The other day, as I wrote the date at the top of the page in my journal, I got excited. Why? Well because it was one day away from my birthday. Then, after getting really pumped about what the next day would bring, I realized how strange this was… I mean, it’s just Thursday. It’s just the middle of May. It’s just another day… why was I so excited? It’s not like I remember being born (thank goodness). It’s not like there’s anything particularly birthday-ish about that day. What was causing this completely tangible excitement inside me? Why was I getting so fired up about just another day? And then I figured it out… it would be just another day like every other day except for one thing: the people I love always make a big deal about me on my birthday.

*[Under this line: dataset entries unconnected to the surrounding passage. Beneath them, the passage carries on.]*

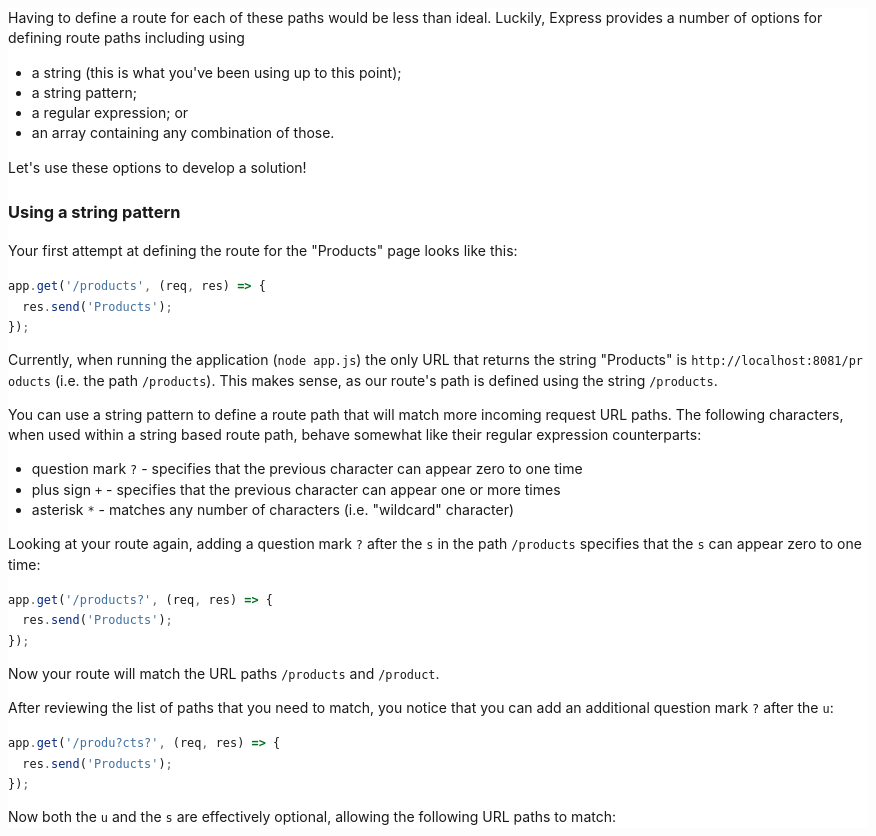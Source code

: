 Having to define a route for each of these paths would be less than ideal.
Luckily, Express provides a number of options for defining route paths including
using

* a string (this is what you've been using up to this point);
* a string pattern;
* a regular expression; or
* an array containing any combination of those.

Let's use these options to develop a solution!

### Using a string pattern

Your first attempt at defining the route for the "Products" page looks like
this:

```js
app.get('/products', (req, res) => {
  res.send('Products');
});
```

Currently, when running the application (`node app.js`) the only URL that
returns the string "Products" is `http://localhost:8081/products` (i.e. the path
`/products`). This makes sense, as our route's path is defined using the string
`/products`.

You can use a string pattern to define a route path that will match more
incoming request URL paths. The following characters, when used within a string
based route path, behave somewhat like their regular expression counterparts:

* question mark `?` - specifies that the previous character can appear zero to
  one time
* plus sign `+` - specifies that the previous character can appear one or more
  times
* asterisk `*` - matches any number of characters (i.e. "wildcard" character)

Looking at your route again, adding a question mark `?` after the `s` in the
path `/products` specifies that the `s` can appear zero to one time:

```js
app.get('/products?', (req, res) => {
  res.send('Products');
});
```

Now your route will match the URL paths `/products` and `/product`.

After reviewing the list of paths that you need to match, you notice that you
can add an additional question mark `?` after the `u`:

```js
app.get('/produ?cts?', (req, res) => {
  res.send('Products');
});
```

Now both the `u` and the `s` are effectively optional, allowing the following
URL paths to match:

On my birthday I sleep in really late and get birthday cards from Christy and the kids. She gets them all excited about my day and when they see me they go nuts with hugs and kisses and “Happy Birthday!” all around. My family and friends call and send gifts and tell me they love me and that they are glad I am in this world and it feels really good. Christy always makes all the food I love best in the world and there’s always lots of laughing and chilling. When I wrote May 14 at the top of the page and knew that my day was coming up next I got excited because (dare I say it) I knew that I was going to be sort of celebrated and that made me happy.
Last year on my birthday I was at a Young Life camp in Georgia on a week long assignment, doing skits and entertainment for tons of college kids while my wife and daughters were back home in Tennessee. I didn’t have any cell phone signal which meant that Christy and I didn’t talk all day. As a result, and for the first time in my life, I went through my entire birthday without one person mentioning the fact that I had been born on this day… Finally, when it was thirty minutes before midnight, my friend Andy turned to me and said, “Dude, I’m sorry… I forgot to tell you happy birthday.” I felt like Harry Potter in book one drawing my own birthday cake in the dirt.
You know, when Christians come together on Sunday mornings to worship the Lord, we are celebrating Him, offering Him gifts and telling Him we love Him. Our worship services are basically the people He loves making a big deal about Him and He loves it. He loves to be told by us that we need Him. He loves to receive our gifts of praise and thanks. He loves to be told by His children that He is loved. I wonder if His heart gets excited on Saturday… I wonder if He gets fired up looking forward to His day knowing that His people are going to come together just to celebrate Him. Let’s make sure He never has to wait to hear what He loves so much! Let’s really give Him something to look forward too!